* Task material
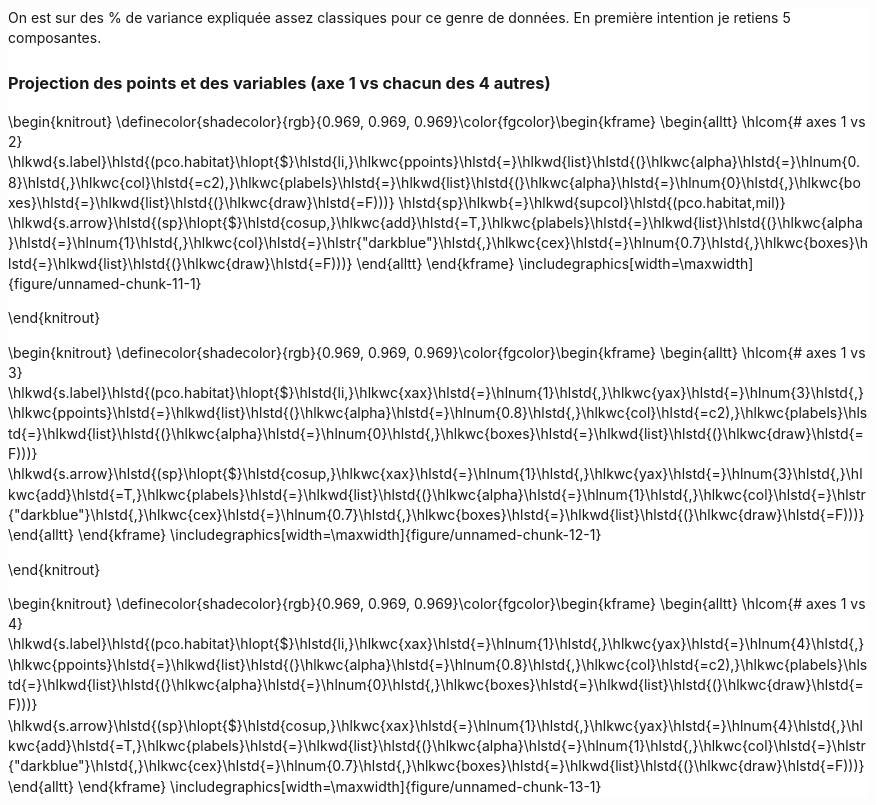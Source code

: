 On est sur des % de variance expliquée assez classiques pour ce genre de données. En première intention je retiens 5 composantes.



### Projection des points et des variables (axe 1 vs chacun des 4 autres)


\begin{knitrout}
\definecolor{shadecolor}{rgb}{0.969, 0.969, 0.969}\color{fgcolor}\begin{kframe}
\begin{alltt}
\hlcom{# axes 1 vs 2}
\hlkwd{s.label}\hlstd{(pco.habitat}\hlopt{$}\hlstd{li,}\hlkwc{ppoints}\hlstd{=}\hlkwd{list}\hlstd{(}\hlkwc{alpha}\hlstd{=}\hlnum{0.8}\hlstd{,}\hlkwc{col}\hlstd{=c2),}\hlkwc{plabels}\hlstd{=}\hlkwd{list}\hlstd{(}\hlkwc{alpha}\hlstd{=}\hlnum{0}\hlstd{,}\hlkwc{boxes}\hlstd{=}\hlkwd{list}\hlstd{(}\hlkwc{draw}\hlstd{=F)))}
\hlstd{sp}\hlkwb{=}\hlkwd{supcol}\hlstd{(pco.habitat,mil)}
\hlkwd{s.arrow}\hlstd{(sp}\hlopt{$}\hlstd{cosup,}\hlkwc{add}\hlstd{=T,}\hlkwc{plabels}\hlstd{=}\hlkwd{list}\hlstd{(}\hlkwc{alpha}\hlstd{=}\hlnum{1}\hlstd{,}\hlkwc{col}\hlstd{=}\hlstr{"darkblue"}\hlstd{,}\hlkwc{cex}\hlstd{=}\hlnum{0.7}\hlstd{,}\hlkwc{boxes}\hlstd{=}\hlkwd{list}\hlstd{(}\hlkwc{draw}\hlstd{=F)))}
\end{alltt}
\end{kframe}
\includegraphics[width=\maxwidth]{figure/unnamed-chunk-11-1} 

\end{knitrout}

\begin{knitrout}
\definecolor{shadecolor}{rgb}{0.969, 0.969, 0.969}\color{fgcolor}\begin{kframe}
\begin{alltt}
\hlcom{# axes 1 vs 3}
\hlkwd{s.label}\hlstd{(pco.habitat}\hlopt{$}\hlstd{li,}\hlkwc{xax}\hlstd{=}\hlnum{1}\hlstd{,}\hlkwc{yax}\hlstd{=}\hlnum{3}\hlstd{,}\hlkwc{ppoints}\hlstd{=}\hlkwd{list}\hlstd{(}\hlkwc{alpha}\hlstd{=}\hlnum{0.8}\hlstd{,}\hlkwc{col}\hlstd{=c2),}\hlkwc{plabels}\hlstd{=}\hlkwd{list}\hlstd{(}\hlkwc{alpha}\hlstd{=}\hlnum{0}\hlstd{,}\hlkwc{boxes}\hlstd{=}\hlkwd{list}\hlstd{(}\hlkwc{draw}\hlstd{=F)))}
\hlkwd{s.arrow}\hlstd{(sp}\hlopt{$}\hlstd{cosup,}\hlkwc{xax}\hlstd{=}\hlnum{1}\hlstd{,}\hlkwc{yax}\hlstd{=}\hlnum{3}\hlstd{,}\hlkwc{add}\hlstd{=T,}\hlkwc{plabels}\hlstd{=}\hlkwd{list}\hlstd{(}\hlkwc{alpha}\hlstd{=}\hlnum{1}\hlstd{,}\hlkwc{col}\hlstd{=}\hlstr{"darkblue"}\hlstd{,}\hlkwc{cex}\hlstd{=}\hlnum{0.7}\hlstd{,}\hlkwc{boxes}\hlstd{=}\hlkwd{list}\hlstd{(}\hlkwc{draw}\hlstd{=F)))}
\end{alltt}
\end{kframe}
\includegraphics[width=\maxwidth]{figure/unnamed-chunk-12-1} 

\end{knitrout}

\begin{knitrout}
\definecolor{shadecolor}{rgb}{0.969, 0.969, 0.969}\color{fgcolor}\begin{kframe}
\begin{alltt}
\hlcom{# axes 1 vs 4}
\hlkwd{s.label}\hlstd{(pco.habitat}\hlopt{$}\hlstd{li,}\hlkwc{xax}\hlstd{=}\hlnum{1}\hlstd{,}\hlkwc{yax}\hlstd{=}\hlnum{4}\hlstd{,}\hlkwc{ppoints}\hlstd{=}\hlkwd{list}\hlstd{(}\hlkwc{alpha}\hlstd{=}\hlnum{0.8}\hlstd{,}\hlkwc{col}\hlstd{=c2),}\hlkwc{plabels}\hlstd{=}\hlkwd{list}\hlstd{(}\hlkwc{alpha}\hlstd{=}\hlnum{0}\hlstd{,}\hlkwc{boxes}\hlstd{=}\hlkwd{list}\hlstd{(}\hlkwc{draw}\hlstd{=F)))}
\hlkwd{s.arrow}\hlstd{(sp}\hlopt{$}\hlstd{cosup,}\hlkwc{xax}\hlstd{=}\hlnum{1}\hlstd{,}\hlkwc{yax}\hlstd{=}\hlnum{4}\hlstd{,}\hlkwc{add}\hlstd{=T,}\hlkwc{plabels}\hlstd{=}\hlkwd{list}\hlstd{(}\hlkwc{alpha}\hlstd{=}\hlnum{1}\hlstd{,}\hlkwc{col}\hlstd{=}\hlstr{"darkblue"}\hlstd{,}\hlkwc{cex}\hlstd{=}\hlnum{0.7}\hlstd{,}\hlkwc{boxes}\hlstd{=}\hlkwd{list}\hlstd{(}\hlkwc{draw}\hlstd{=F)))}
\end{alltt}
\end{kframe}
\includegraphics[width=\maxwidth]{figure/unnamed-chunk-13-1} 
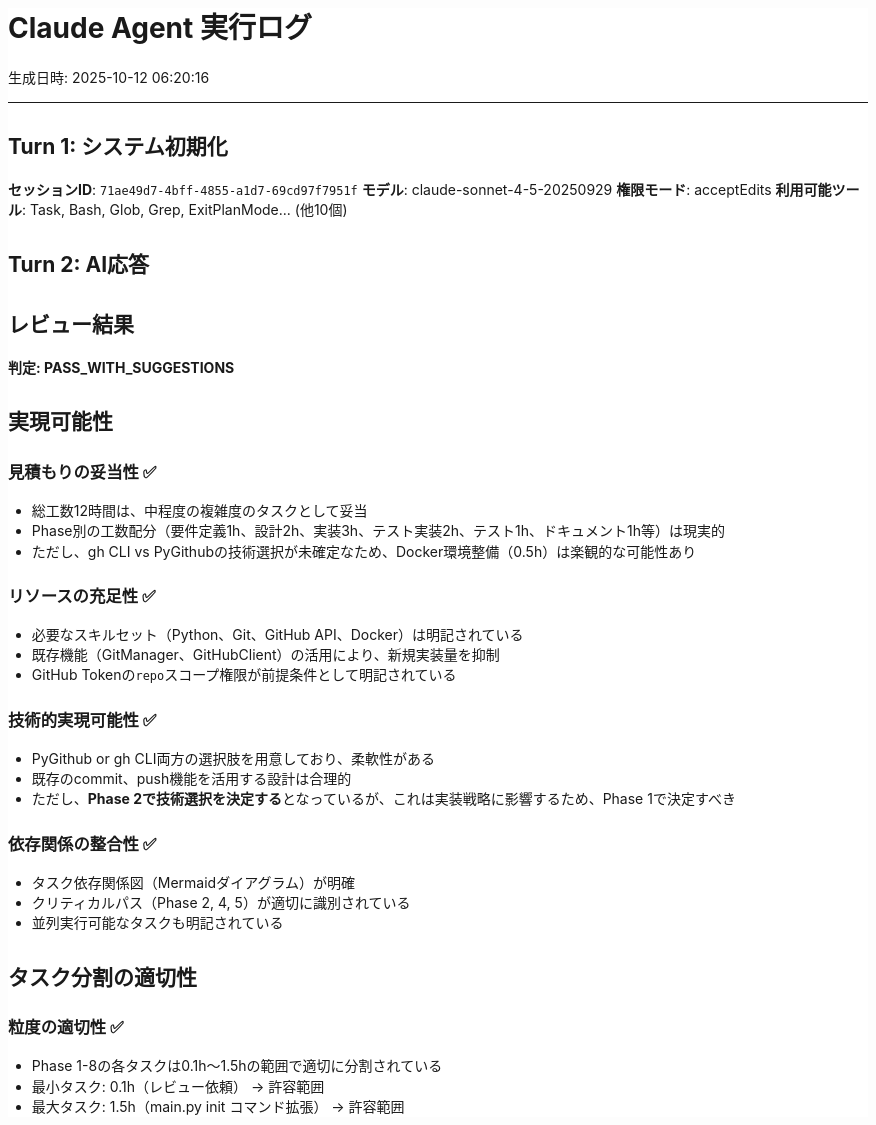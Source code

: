 # Claude Agent 実行ログ

生成日時: 2025-10-12 06:20:16

---

## Turn 1: システム初期化

**セッションID**: `71ae49d7-4bff-4855-a1d7-69cd97f7951f`
**モデル**: claude-sonnet-4-5-20250929
**権限モード**: acceptEdits
**利用可能ツール**: Task, Bash, Glob, Grep, ExitPlanMode... (他10個)

## Turn 2: AI応答

## レビュー結果

**判定: PASS_WITH_SUGGESTIONS**

## 実現可能性

### 見積もりの妥当性 ✅
- 総工数12時間は、中程度の複雑度のタスクとして妥当
- Phase別の工数配分（要件定義1h、設計2h、実装3h、テスト実装2h、テスト1h、ドキュメント1h等）は現実的
- ただし、gh CLI vs PyGithubの技術選択が未確定なため、Docker環境整備（0.5h）は楽観的な可能性あり

### リソースの充足性 ✅
- 必要なスキルセット（Python、Git、GitHub API、Docker）は明記されている
- 既存機能（GitManager、GitHubClient）の活用により、新規実装量を抑制
- GitHub Tokenの`repo`スコープ権限が前提条件として明記されている

### 技術的実現可能性 ✅
- PyGithub or gh CLI両方の選択肢を用意しており、柔軟性がある
- 既存のcommit、push機能を活用する設計は合理的
- ただし、**Phase 2で技術選択を決定する**となっているが、これは実装戦略に影響するため、Phase 1で決定すべき

### 依存関係の整合性 ✅
- タスク依存関係図（Mermaidダイアグラム）が明確
- クリティカルパス（Phase 2, 4, 5）が適切に識別されている
- 並列実行可能なタスクも明記されている

## タスク分割の適切性

### 粒度の適切性 ✅
- Phase 1-8の各タスクは0.1h～1.5hの範囲で適切に分割されている
- 最小タスク: 0.1h（レビュー依頼） → 許容範囲
- 最大タスク: 1.5h（main.py init コマンド拡張） → 許容範囲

* Your goal
Copy from the entries above each line in which the string "hlstr" can be found.

* Solution for this exercise
\hlkwd{s.arrow}\hlstd{(sp}\hlopt{$}\hlstd{cosup,}\hlkwc{add}\hlstd{=T,}\hlkwc{plabels}\hlstd{=}\hlkwd{list}\hlstd{(}\hlkwc{alpha}\hlstd{=}\hlnum{1}\hlstd{,}\hlkwc{col}\hlstd{=}\hlstr{"darkblue"}\hlstd{,}\hlkwc{cex}\hlstd{=}\hlnum{0.7}\hlstd{,}\hlkwc{boxes}\hlstd{=}\hlkwd{list}\hlstd{(}\hlkwc{draw}\hlstd{=F)))}
\hlkwd{s.arrow}\hlstd{(sp}\hlopt{$}\hlstd{cosup,}\hlkwc{xax}\hlstd{=}\hlnum{1}\hlstd{,}\hlkwc{yax}\hlstd{=}\hlnum{3}\hlstd{,}\hlkwc{add}\hlstd{=T,}\hlkwc{plabels}\hlstd{=}\hlkwd{list}\hlstd{(}\hlkwc{alpha}\hlstd{=}\hlnum{1}\hlstd{,}\hlkwc{col}\hlstd{=}\hlstr{"darkblue"}\hlstd{,}\hlkwc{cex}\hlstd{=}\hlnum{0.7}\hlstd{,}\hlkwc{boxes}\hlstd{=}\hlkwd{list}\hlstd{(}\hlkwc{draw}\hlstd{=F)))}
\hlkwd{s.arrow}\hlstd{(sp}\hlopt{$}\hlstd{cosup,}\hlkwc{xax}\hlstd{=}\hlnum{1}\hlstd{,}\hlkwc{yax}\hlstd{=}\hlnum{4}\hlstd{,}\hlkwc{add}\hlstd{=T,}\hlkwc{plabels}\hlstd{=}\hlkwd{list}\hlstd{(}\hlkwc{alpha}\hlstd{=}\hlnum{1}\hlstd{,}\hlkwc{col}\hlstd{=}\hlstr{"darkblue"}\hlstd{,}\hlkwc{cex}\hlstd{=}\hlnum{0.7}\hlstd{,}\hlkwc{boxes}\hlstd{=}\hlkwd{list}\hlstd{(}\hlkwc{draw}\hlstd{=F)))}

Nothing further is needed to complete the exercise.